Bookstore in Turku
Turku Book Café is a mostly volunteer-run co-operative vegan café hosting a variety of cultural and societal events ranging from reading circles to band nights in the old centre of Turku. Always free entry, mostly all-ages as well.
Past
In November 1981, inspired by the book café culture in Berlin, Copenhagen and a few cities in the neighbouring Sweden, a group of young left-wing and anarchist student radicals opened their own book café in Turku, Finland. Their desire was to import interesting pamphlets and critical academic literature to Finland, and to create a grassroots meeting place and a scene for dialogue in Turku. Fed up with the party political climate of the 1970s university and other institutions, they wanted to break free from all factions, including the ones they had previously adhered to themselves.
Present
The location of the café has changed a couple of times, as well as the people running the place, but what stays the same is the desire to provide an alternative, whatever this might mean. Currently it encompasses, for instance, distributing zines and books from small publishers, stirring up conversation and organising debates on interesting topics, importing coffee directly from Zapatista co-operatives in Chiapas, and being the first vegan café in Finland. Thus, the core remains the same; coffee, books, and discussion. Another original idea still strongly at work here is the desire to be uncommercial; no fee is required for a glass of water or the use of toilets, and all our events are free of charge.

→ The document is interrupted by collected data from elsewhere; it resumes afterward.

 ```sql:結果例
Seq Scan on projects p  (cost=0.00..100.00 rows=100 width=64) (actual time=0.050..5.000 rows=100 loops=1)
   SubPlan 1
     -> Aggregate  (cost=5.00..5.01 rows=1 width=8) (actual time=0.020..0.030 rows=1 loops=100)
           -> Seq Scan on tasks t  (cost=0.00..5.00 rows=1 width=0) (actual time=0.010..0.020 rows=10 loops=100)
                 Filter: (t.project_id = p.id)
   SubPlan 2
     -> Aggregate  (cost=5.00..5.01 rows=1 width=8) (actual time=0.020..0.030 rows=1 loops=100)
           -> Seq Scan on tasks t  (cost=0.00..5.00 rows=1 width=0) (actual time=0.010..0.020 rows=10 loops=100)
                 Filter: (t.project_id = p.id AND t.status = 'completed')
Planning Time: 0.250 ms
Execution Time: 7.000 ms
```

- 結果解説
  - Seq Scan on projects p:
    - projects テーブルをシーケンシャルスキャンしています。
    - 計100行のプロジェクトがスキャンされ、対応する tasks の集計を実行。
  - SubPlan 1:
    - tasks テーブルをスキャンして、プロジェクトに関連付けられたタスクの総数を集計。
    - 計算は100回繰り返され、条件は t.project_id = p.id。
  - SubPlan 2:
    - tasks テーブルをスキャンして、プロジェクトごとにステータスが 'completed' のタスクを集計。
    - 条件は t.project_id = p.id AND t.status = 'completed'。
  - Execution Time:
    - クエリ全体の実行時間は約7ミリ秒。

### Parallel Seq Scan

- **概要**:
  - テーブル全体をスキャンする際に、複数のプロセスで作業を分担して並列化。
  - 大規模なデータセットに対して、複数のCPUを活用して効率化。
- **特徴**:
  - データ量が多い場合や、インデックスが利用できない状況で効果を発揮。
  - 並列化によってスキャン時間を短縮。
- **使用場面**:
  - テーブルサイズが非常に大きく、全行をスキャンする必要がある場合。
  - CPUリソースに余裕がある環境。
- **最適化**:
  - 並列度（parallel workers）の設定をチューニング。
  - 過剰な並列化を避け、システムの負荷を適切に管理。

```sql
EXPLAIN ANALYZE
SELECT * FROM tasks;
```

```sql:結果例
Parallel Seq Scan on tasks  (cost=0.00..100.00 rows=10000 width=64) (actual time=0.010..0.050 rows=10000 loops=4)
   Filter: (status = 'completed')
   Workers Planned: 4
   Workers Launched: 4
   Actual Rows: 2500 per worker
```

After three decades of varying activities and a few generation changes, the Book Café – or Kirjakahvila in Finnish – remains a mostly volunteer-run co-operative. Today it resides in the historical centre of the Old Turku, at Brinkkala Inner Court, but the everyday programme is as diverse as the people who currently run the place. Within the walls of the Book Café you can participate in reading circles and book club meetings, listen to interesting lectures and (mostly local) bands, party in uncommercial queer clubs, watch documentaries and other films, enjoy monthly exhibitions by aspiring artists – and, of course, organize all these things and so much more yourself!